Schiphol, the Netherlands
Leaders of the world's air traffice controllers expressed concern at the safety of US airspace but announced no action in support of striking US controllers.
The International Federation of Air Traffic Controllers Associations ended a two-day meeting by accusing the Federal Aviation Administration and the Air Line Pilots Association of issuing statements on the safety of US airspace which were "calculated to mislead the public and supported by incomplete statistics. "The federation was to release details of reported incidents and near-misses to back its claim that the US system as currently operated was unsafe.
It called for reopening of bargaining between the US government and controllers. As for an international action in support of striking US controllers, a spokesman said, "Members are autonomous and might act individually."
The president sacked 12,000 controllers' union members after their pay strike began Aug. 3, and it has cut US domestic flights by a quarter.

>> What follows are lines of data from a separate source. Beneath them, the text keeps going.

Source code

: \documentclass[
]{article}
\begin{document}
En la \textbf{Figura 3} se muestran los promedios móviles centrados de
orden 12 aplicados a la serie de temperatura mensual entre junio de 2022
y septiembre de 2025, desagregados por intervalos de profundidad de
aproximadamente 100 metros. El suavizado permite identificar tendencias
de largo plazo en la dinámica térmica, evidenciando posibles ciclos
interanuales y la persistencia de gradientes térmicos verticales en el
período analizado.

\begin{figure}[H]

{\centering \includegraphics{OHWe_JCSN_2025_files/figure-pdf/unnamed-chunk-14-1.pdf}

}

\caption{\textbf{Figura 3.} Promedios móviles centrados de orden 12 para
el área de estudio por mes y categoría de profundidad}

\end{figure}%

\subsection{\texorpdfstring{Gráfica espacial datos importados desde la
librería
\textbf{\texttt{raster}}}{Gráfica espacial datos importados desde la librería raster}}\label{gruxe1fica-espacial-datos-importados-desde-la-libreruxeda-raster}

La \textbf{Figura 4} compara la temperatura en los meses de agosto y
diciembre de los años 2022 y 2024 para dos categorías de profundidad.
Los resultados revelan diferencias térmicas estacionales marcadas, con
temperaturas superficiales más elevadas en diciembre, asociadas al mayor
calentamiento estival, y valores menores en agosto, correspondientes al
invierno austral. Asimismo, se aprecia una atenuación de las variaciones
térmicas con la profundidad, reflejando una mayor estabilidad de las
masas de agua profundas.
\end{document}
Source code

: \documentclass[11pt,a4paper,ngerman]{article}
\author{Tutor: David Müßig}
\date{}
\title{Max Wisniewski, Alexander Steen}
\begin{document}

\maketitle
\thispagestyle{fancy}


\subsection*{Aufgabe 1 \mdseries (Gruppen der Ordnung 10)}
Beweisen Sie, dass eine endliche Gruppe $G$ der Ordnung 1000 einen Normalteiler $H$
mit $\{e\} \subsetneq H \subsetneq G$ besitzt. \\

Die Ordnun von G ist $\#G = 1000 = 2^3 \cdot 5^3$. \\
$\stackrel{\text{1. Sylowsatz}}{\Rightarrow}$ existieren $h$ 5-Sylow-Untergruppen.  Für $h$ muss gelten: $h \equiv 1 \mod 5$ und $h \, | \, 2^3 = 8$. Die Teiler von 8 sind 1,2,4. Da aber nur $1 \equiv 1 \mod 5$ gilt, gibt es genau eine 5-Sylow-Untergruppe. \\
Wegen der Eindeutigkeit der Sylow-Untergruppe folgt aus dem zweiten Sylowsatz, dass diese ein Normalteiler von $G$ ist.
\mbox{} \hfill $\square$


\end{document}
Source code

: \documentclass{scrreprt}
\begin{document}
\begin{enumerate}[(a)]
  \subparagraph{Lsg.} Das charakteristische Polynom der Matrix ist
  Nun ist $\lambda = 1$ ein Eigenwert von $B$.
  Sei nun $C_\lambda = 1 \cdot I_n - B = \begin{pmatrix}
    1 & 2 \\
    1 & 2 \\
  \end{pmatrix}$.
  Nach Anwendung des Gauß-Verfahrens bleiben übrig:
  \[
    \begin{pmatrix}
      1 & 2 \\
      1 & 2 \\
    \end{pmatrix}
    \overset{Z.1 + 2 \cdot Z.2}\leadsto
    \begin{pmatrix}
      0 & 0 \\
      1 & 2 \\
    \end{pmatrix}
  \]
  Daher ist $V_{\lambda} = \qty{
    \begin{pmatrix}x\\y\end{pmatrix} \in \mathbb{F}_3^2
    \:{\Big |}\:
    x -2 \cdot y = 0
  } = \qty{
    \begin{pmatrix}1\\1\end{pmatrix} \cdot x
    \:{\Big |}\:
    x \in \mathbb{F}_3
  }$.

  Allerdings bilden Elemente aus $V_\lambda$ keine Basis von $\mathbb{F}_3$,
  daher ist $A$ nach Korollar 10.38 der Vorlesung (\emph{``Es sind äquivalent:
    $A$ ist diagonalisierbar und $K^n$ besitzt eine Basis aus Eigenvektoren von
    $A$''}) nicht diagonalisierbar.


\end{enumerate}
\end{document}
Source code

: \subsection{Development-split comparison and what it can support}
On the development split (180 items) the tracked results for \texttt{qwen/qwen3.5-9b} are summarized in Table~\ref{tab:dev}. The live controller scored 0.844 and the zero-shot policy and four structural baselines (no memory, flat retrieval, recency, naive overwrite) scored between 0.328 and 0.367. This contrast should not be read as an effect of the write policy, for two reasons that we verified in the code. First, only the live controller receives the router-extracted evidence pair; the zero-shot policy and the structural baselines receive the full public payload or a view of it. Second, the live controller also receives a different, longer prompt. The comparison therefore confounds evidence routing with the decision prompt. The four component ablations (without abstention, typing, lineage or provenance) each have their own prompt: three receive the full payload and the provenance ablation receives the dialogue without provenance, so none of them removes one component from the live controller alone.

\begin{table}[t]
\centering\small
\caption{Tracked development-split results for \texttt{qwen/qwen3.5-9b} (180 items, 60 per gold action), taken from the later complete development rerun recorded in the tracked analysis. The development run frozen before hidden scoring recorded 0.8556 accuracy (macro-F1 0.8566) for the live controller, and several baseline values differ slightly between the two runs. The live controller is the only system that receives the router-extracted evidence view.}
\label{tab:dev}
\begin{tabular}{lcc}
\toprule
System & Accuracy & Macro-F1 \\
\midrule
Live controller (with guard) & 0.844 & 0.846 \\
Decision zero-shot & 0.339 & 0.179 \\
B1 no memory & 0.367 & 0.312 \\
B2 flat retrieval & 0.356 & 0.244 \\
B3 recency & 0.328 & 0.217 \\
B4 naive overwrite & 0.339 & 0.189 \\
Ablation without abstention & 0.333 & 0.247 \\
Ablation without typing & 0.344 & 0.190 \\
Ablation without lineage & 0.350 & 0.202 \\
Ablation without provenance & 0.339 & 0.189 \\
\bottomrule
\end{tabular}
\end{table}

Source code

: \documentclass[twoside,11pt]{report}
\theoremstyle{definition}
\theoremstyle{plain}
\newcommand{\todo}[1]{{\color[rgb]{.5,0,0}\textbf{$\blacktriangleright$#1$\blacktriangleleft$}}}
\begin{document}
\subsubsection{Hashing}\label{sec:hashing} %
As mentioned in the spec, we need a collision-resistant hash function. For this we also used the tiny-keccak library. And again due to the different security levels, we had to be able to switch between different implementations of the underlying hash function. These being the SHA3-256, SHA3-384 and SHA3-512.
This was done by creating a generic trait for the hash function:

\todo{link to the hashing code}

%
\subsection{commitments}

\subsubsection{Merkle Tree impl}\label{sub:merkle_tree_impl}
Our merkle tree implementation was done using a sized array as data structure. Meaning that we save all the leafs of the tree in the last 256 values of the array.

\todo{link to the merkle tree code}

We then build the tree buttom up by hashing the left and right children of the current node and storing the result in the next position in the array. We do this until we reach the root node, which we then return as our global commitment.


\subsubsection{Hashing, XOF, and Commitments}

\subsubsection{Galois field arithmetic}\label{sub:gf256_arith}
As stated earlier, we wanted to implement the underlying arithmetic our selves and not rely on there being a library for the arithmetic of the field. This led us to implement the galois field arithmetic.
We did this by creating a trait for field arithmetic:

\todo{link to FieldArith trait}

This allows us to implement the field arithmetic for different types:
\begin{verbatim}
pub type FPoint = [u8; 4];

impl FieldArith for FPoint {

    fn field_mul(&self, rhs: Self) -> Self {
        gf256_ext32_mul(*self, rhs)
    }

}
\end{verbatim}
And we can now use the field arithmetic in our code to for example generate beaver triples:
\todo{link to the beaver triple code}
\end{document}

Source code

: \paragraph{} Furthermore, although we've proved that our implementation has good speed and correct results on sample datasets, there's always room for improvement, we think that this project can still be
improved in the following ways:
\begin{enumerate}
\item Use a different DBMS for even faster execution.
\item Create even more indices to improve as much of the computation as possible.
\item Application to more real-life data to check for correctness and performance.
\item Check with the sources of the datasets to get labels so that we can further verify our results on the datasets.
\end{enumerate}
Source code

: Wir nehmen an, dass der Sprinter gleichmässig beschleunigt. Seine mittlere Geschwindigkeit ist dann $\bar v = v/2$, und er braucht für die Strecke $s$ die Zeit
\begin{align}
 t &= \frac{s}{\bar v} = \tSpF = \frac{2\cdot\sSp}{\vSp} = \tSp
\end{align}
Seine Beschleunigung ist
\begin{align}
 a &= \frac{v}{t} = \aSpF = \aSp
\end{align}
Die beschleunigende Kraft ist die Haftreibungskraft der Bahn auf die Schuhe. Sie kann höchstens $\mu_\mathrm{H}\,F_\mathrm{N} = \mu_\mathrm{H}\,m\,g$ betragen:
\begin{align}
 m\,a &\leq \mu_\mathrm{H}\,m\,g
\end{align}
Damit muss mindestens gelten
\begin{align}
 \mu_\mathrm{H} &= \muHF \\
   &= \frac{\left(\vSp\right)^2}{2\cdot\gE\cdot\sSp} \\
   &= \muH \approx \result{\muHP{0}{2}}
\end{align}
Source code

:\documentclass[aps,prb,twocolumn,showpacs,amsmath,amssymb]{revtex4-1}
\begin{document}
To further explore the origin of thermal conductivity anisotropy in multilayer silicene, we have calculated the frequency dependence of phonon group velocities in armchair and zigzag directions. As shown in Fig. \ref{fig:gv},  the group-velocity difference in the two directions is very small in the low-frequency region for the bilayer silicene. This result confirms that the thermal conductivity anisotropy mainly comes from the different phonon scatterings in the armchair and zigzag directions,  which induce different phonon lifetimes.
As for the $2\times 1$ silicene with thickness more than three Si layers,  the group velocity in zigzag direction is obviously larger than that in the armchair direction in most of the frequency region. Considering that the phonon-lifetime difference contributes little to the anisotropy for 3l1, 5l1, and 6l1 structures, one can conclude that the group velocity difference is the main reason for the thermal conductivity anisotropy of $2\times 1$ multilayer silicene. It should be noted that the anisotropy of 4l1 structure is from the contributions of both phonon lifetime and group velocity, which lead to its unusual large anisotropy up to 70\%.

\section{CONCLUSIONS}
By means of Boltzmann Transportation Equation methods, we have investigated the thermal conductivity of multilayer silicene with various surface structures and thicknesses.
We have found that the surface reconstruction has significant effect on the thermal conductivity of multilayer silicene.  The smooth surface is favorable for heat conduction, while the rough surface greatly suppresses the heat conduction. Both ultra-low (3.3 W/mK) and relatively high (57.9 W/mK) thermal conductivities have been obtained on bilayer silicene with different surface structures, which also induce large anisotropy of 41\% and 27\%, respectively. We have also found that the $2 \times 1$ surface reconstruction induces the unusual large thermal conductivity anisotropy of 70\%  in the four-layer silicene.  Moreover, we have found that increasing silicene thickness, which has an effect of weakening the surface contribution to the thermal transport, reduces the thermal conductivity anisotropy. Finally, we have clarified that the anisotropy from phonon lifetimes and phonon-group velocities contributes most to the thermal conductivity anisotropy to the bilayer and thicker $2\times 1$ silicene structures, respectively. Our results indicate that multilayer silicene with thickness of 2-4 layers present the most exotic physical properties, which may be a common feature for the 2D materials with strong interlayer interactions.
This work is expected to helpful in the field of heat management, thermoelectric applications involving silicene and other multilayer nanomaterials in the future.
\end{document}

Meanwhile, in Tampa, Fla., Monitor contributor Gil Klein reports that the International machinists and Aerospace Workers union has offered a plan for a solution to the dispute. After Eastern Airlines said the slowdown in business would be counterbalanced by pay cuts of 6 to 10 percent and 3,000 layoffs at the end of the summer -- 1,500 more than usual at that time of year -- the union suggested a congressional panel negotiate a settlement with the rehiring of all controllers fired.